Après le traité de Francfort (1871), la ville devient le premier point d’accueil des Alsaciens Lorrains souhaitant rester français, ce qui explique en partie l’accroissement rapide de sa population.
Certains Alsaciens Lorrains jouent un rôle capital dans le développement commercial et industriel de Nancy, par l’apport de capitaux, de savoir-faire, ou l’implantation de leurs entreprises et main-d’œuvre qualifiée, à l’exemple des imprimeries Berger-Levrault.
La création en 1884 de la Société industrielle de l’Est, reflet de cette coopération, manifeste le désir des entrepreneurs de faire évoluer l’industrie par l’innovation scientifique, mais aussi par la formation et l’amélioration des conditions de vie des ouvriers.
Ainsi émerge un nouveau Nancy dans lequel on construit à la hâte.

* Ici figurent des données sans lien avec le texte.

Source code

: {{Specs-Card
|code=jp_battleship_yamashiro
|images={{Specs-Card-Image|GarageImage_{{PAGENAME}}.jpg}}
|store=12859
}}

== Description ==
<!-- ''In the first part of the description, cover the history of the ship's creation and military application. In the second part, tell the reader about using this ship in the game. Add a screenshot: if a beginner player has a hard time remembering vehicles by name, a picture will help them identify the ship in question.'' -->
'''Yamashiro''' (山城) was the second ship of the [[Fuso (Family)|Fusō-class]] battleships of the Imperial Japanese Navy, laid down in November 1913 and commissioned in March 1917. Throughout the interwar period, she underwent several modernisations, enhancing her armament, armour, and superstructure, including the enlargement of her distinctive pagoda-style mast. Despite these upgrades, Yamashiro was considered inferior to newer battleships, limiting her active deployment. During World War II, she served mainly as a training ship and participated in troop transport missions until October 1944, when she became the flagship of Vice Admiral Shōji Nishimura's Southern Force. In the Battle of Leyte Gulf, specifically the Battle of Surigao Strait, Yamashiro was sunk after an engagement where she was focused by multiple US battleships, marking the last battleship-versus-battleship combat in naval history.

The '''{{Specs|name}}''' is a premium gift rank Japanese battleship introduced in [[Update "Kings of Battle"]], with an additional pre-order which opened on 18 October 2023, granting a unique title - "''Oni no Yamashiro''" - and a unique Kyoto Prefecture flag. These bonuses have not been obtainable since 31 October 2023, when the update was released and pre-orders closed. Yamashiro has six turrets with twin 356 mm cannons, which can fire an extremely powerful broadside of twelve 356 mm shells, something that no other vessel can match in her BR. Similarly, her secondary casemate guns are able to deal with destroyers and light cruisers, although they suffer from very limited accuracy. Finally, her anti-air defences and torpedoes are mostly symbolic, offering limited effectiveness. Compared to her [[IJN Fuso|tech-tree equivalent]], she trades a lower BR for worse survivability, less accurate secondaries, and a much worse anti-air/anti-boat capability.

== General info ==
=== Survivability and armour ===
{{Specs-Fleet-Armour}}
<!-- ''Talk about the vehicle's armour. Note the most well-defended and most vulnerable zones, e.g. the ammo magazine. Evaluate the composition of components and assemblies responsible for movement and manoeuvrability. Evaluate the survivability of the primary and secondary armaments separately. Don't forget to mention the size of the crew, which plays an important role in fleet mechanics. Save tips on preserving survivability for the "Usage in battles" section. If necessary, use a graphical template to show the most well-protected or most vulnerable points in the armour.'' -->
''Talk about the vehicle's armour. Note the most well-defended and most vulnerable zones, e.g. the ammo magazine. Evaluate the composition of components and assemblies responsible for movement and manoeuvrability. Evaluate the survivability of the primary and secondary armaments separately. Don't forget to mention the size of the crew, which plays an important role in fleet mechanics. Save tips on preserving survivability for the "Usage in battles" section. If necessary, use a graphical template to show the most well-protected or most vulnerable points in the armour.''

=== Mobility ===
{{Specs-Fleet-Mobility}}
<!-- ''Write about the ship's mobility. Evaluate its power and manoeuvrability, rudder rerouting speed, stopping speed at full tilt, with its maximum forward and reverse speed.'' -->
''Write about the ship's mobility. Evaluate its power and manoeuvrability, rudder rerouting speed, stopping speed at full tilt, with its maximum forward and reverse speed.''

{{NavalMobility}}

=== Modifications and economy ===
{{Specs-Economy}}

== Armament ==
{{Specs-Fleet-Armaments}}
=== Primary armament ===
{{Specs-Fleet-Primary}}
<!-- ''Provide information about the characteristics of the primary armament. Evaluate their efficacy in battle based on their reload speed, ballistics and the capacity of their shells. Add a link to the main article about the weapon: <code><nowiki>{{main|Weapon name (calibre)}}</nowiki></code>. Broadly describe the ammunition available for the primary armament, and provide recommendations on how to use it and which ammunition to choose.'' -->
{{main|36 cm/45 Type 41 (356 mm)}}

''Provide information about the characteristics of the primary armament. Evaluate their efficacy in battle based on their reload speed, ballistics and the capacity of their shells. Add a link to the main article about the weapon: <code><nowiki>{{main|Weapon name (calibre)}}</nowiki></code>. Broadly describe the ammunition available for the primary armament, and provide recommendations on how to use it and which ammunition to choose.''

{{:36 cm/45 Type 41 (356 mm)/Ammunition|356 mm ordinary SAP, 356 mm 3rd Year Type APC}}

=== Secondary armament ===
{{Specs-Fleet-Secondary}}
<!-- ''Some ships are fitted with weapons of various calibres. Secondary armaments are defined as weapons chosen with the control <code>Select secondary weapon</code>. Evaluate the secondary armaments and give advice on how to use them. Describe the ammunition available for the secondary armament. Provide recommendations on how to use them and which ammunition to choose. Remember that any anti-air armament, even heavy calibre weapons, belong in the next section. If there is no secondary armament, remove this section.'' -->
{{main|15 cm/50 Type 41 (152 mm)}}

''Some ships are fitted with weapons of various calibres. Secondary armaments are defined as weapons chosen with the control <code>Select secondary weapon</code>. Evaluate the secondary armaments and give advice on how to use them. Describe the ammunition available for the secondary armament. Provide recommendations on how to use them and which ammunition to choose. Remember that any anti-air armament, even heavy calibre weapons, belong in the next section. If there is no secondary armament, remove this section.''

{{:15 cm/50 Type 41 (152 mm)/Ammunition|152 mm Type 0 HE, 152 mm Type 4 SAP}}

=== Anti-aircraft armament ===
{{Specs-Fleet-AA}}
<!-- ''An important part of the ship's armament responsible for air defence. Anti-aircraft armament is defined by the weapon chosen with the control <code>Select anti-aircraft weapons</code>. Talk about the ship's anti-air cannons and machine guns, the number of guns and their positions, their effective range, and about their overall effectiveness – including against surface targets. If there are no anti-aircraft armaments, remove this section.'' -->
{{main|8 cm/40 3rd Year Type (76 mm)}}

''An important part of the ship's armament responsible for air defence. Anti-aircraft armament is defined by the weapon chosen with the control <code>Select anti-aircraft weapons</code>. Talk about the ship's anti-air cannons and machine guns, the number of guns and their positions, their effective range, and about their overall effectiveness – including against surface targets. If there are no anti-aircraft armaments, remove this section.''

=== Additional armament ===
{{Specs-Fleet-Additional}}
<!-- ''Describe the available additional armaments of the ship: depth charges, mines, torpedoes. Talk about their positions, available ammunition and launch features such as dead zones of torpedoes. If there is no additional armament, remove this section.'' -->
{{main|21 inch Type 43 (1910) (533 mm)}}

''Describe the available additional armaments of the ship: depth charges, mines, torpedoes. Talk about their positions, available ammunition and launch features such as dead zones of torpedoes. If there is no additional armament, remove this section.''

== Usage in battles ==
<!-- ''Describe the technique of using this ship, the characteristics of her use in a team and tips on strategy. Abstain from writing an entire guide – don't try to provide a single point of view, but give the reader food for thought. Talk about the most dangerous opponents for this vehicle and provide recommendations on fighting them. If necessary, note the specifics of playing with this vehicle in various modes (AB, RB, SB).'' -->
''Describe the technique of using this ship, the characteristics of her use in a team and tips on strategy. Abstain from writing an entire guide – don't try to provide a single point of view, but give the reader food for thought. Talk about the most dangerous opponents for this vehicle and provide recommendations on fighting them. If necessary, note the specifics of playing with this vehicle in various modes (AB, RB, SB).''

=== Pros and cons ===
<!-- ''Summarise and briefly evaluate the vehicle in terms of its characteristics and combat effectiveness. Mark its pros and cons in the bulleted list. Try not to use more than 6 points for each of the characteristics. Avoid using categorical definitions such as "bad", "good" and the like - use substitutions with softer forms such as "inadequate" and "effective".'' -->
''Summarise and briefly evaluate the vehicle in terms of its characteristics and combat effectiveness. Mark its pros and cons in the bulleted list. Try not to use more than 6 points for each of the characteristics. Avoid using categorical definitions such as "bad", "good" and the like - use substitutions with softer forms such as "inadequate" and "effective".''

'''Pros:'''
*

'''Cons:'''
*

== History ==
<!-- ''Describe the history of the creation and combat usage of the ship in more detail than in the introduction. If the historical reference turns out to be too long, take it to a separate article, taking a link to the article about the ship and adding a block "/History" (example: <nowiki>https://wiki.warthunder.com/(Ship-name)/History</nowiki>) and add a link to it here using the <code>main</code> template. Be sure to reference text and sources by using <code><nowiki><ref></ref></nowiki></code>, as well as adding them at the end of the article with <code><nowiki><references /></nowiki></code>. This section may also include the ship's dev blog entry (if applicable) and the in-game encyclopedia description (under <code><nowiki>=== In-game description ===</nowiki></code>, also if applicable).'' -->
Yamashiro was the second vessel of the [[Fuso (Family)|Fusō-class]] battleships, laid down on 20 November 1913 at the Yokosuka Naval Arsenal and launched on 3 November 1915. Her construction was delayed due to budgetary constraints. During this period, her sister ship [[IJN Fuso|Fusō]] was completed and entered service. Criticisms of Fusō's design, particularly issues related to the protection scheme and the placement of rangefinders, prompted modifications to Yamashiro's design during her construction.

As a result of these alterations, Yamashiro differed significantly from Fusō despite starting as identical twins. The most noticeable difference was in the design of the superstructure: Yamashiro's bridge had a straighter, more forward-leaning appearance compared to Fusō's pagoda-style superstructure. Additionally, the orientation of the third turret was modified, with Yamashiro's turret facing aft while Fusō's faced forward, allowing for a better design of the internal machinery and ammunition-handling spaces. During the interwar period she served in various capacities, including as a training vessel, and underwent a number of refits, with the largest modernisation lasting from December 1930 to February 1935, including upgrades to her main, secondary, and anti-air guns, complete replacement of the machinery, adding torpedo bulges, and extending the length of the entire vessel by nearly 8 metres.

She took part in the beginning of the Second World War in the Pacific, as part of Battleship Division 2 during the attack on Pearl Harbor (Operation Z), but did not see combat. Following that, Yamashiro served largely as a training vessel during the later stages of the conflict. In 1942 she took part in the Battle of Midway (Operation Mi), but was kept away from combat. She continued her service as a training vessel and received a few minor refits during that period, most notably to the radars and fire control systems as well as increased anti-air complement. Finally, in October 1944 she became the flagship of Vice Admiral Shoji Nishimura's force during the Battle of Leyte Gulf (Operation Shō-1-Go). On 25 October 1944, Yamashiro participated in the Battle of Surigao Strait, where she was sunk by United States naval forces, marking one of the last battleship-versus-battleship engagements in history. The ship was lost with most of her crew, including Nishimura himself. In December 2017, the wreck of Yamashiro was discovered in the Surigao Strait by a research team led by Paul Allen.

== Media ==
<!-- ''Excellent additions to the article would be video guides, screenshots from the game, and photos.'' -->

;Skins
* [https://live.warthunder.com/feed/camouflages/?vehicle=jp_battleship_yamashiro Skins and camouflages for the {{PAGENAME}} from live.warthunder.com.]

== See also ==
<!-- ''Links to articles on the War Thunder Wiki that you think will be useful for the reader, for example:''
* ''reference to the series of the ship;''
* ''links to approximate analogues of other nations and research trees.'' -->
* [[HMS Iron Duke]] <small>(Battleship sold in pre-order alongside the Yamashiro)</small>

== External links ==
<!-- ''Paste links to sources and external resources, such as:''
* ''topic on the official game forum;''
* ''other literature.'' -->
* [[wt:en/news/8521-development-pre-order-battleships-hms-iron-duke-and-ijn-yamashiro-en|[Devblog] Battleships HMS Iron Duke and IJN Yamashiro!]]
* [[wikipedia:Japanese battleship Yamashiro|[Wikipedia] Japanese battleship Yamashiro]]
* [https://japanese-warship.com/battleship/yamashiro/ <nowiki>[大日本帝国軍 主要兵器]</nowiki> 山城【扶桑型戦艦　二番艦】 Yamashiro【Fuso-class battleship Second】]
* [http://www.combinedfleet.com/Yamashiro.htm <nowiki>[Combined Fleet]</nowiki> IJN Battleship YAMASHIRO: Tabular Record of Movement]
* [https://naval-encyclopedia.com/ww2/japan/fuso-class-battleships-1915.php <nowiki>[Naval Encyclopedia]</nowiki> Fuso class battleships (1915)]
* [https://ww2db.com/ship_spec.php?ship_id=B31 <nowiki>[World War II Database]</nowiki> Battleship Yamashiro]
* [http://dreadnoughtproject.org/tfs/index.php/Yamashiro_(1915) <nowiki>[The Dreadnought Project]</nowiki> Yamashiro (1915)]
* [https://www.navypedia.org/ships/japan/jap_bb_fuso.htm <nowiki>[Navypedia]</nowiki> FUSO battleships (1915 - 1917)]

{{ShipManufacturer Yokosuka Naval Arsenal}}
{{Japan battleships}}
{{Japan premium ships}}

Il en résulte de grande disparité architecturale : de beaux édifices de style et en pierre de taille alternent avec des immeubles de rapport et des résidences modestes.
Ces transformations urbaines sont la manifestation visible d’une évolution plus profonde de la société nancéienne, dans le creuset de l’annexion, du développement scientifique et du progrès industriel. Elle ne craint pas la concurrence parisienne, mais s’affirme avec audace, dans tous les domaines. La vie à Nancy, encore très triste dans les années 1870, est devenue joyeuse et animée.
Les fêtes les plus mémorables ont été celles de l’Exposition internationale de l’Est de la France, ouverte en 1909. Elles ont duré quatre mois et attiré 2 400 000 visiteurs.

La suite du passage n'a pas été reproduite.